Mai Biri, 1151 to 1176 took over the helms of power. He continued in the footstep of Mai Dunami, he brought more honor and respect to the doorstep of Kanuri. The next Mai was Salma, 1194 to 1220, Mai Salma extended the power of Kanuri over the inhabitants North of Kanuri. He also took control of the trade route to Tripoli as far North as Fezzan. Mai Salma grew the military power of Kanuri until she comfortably extended diplomatic ties into Tunisia on equal terms.
Dunama 11 took Kanem to greater height in both militarily and government. Such was the height of his power that Dunami11 was able to field thirty thousand cavalry supported by thousands of infantry on battlefields. Mai Dunami 11 did not only muster a great army but also increased the economy of Kanem through trade. Being a military genus, he instituted a special cavalry made up of men on camel back. This was to increase the mobility and efficiency of his army during combat on desert battlefields. The lands Mai Dunami 11 conquered stretched from North African coastal strip in the north to the upper Nile in the east, he also took Dekwa which is around the southern shores of lake Chad. He raided Adamawa, Kano and exacted tribute across Hausalands.
Dunami 11 was an ardent Muslim. He was so obsessed with Islam that he imposed Islam on any land he conquered. Each conquered land was required to be governed using Islamic laws. His affection for Islam led him to establish hostels in Cairo for the people of Kanem making Haji. It was his love for Islam that ruined this great King.
In his bid to unite his kingdom under Islam Dunami 11 made a huge blunder. He brought out the sacred mune which was an indigenous superstitious artifact. The ancient people of Kanem believed the spirit of victory lives in this mune and as such should not be opened in public. Mai Dunami 11 driven by his love for Islam opened the mune in front of his people. His plan was to show his people how superstitious they were, his plan backfired bringing to ruin his power. The unity existing between the two major religions of Kanem (Islam and tradition) broke bringing division among their adherents. A large number of the people of Kanem alienated themselves from Mai Dunami 11, even some of his sons sided with the angered side. A rebellion began causing the Bulala people to seek independence from Kanem, to them Dunami11 trampled on their honor. Mai Dunami the second was able to defeat the rebellion and other attacks aimed at his authority.

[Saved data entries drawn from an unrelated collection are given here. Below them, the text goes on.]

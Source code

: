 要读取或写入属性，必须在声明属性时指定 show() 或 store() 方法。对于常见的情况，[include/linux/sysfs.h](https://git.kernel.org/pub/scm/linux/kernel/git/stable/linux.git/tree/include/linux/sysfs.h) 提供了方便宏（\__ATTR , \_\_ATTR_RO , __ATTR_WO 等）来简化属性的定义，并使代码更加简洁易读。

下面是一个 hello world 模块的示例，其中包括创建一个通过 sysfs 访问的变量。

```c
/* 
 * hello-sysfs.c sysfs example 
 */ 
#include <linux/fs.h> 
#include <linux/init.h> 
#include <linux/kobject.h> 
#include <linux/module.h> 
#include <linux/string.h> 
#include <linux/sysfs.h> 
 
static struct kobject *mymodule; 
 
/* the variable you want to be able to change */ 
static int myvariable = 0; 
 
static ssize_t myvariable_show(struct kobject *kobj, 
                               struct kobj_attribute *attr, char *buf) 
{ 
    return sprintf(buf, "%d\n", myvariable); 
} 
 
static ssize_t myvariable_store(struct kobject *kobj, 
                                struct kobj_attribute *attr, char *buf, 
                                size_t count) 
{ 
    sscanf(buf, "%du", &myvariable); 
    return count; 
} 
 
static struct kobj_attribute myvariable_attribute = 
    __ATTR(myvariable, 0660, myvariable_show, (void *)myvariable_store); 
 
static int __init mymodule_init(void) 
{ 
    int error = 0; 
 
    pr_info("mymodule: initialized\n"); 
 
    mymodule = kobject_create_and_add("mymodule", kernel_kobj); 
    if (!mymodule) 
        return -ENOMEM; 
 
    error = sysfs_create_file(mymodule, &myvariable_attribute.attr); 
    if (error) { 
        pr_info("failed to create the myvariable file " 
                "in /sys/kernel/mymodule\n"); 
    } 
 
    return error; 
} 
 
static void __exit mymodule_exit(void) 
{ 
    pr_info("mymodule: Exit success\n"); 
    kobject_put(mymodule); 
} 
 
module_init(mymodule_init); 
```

Already the seed of discord had been sown by Mai Dunami 11, the empire of Kanem fell into a long political disaster drawn along religious beliefs after the death of Dunami 11. The empire split into two factions and struggle for power began. Kanem fell into a civil war and this allowed her former tributaries to become independent, they in turn attacked and defeated their former lords. Among these now independent states was the kingdom of Bulala. The Bulala state launched fierce attacks on the weakened empire and drove the people of Kanem out of their capital city N’jimi during the reign of Mai Daud, 1366 to 1376. In the reign of Mai Umar ibn Idris (1384-1388) the power of Kanem broke completely and the whole empire was sacked. The people of Kanem were traded off as slaves by bands of Arabs while the remaining few migrated to Lake Chad and established a semi-nomadic life.